● INSTRUCTIONS FOR THE TASK
Your output must consist solely of the lines from the one containing "## 🔒 Security Features" through the end of the records, reproduced exactly.

________________________

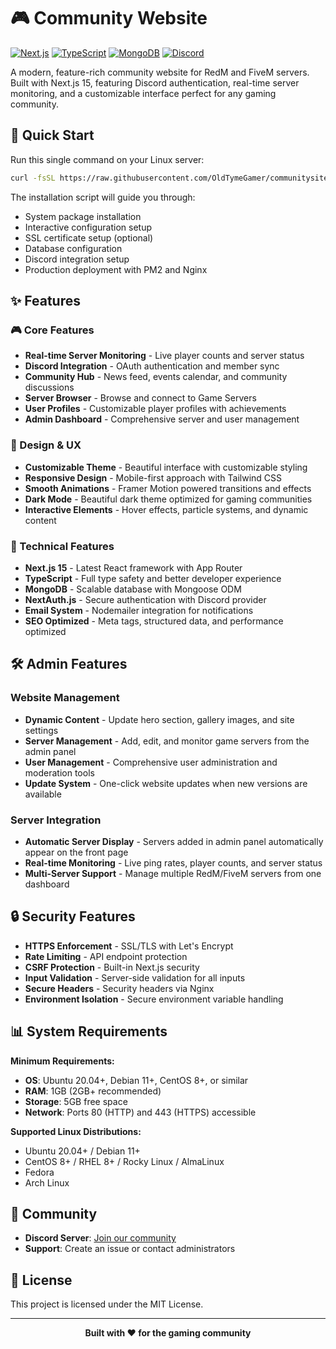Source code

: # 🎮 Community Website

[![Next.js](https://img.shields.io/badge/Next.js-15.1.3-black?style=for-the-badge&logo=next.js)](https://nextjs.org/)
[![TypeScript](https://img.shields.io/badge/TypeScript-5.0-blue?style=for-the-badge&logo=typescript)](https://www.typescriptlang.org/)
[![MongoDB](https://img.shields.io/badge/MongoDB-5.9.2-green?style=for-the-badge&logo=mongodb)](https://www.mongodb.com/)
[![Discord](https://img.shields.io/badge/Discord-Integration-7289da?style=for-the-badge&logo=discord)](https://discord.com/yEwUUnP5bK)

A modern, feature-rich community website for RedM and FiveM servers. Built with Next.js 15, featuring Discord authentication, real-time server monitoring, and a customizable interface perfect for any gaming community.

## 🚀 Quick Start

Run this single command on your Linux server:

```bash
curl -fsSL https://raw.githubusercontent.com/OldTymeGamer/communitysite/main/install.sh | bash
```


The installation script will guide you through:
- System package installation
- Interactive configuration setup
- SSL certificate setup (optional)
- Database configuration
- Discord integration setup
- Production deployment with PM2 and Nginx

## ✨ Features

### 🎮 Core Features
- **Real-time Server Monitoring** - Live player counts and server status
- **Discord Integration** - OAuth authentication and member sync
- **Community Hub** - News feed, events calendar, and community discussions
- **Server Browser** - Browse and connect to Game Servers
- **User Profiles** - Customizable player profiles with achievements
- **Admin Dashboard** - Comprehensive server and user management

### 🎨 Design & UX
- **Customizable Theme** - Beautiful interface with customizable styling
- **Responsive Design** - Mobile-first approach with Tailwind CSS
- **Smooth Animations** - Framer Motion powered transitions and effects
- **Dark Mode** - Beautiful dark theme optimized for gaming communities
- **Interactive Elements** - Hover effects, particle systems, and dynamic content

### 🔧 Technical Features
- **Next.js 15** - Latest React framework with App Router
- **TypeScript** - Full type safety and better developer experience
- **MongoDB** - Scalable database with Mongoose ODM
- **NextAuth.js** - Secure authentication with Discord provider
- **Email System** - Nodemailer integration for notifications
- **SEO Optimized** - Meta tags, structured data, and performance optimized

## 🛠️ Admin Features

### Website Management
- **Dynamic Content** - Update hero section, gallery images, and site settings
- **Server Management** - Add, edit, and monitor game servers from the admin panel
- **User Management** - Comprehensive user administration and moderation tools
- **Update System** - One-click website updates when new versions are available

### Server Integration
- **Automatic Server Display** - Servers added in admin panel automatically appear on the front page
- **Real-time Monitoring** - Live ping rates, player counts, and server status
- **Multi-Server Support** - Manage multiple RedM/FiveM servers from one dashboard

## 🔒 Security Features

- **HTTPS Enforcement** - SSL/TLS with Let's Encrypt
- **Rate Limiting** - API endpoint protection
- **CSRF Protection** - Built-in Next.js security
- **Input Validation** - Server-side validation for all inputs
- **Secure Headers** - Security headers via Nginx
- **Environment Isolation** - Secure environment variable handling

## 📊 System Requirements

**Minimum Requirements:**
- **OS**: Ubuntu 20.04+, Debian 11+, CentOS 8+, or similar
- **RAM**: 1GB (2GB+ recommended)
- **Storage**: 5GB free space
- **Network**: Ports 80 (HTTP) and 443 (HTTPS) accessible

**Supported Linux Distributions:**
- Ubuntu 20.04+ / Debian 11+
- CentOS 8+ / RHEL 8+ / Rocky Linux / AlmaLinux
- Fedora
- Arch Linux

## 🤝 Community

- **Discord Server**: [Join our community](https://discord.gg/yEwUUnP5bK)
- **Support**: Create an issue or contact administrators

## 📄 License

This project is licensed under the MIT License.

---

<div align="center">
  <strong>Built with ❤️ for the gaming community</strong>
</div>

________________________

● FINISHED EXERCISE
## 🔒 Security Features

- **HTTPS Enforcement** - SSL/TLS with Let's Encrypt
- **Rate Limiting** - API endpoint protection
- **CSRF Protection** - Built-in Next.js security
- **Input Validation** - Server-side validation for all inputs
- **Secure Headers** - Security headers via Nginx
- **Environment Isolation** - Secure environment variable handling

## 📊 System Requirements

**Minimum Requirements:**
- **OS**: Ubuntu 20.04+, Debian 11+, CentOS 8+, or similar
- **RAM**: 1GB (2GB+ recommended)
- **Storage**: 5GB free space
- **Network**: Ports 80 (HTTP) and 443 (HTTPS) accessible

**Supported Linux Distributions:**
- Ubuntu 20.04+ / Debian 11+
- CentOS 8+ / RHEL 8+ / Rocky Linux / AlmaLinux
- Fedora
- Arch Linux

## 🤝 Community

- **Discord Server**: [Join our community](https://discord.gg/yEwUUnP5bK)
- **Support**: Create an issue or contact administrators

## 📄 License

This project is licensed under the MIT License.

---

<div align="center">
  <strong>Built with ❤️ for the gaming community</strong>
</div>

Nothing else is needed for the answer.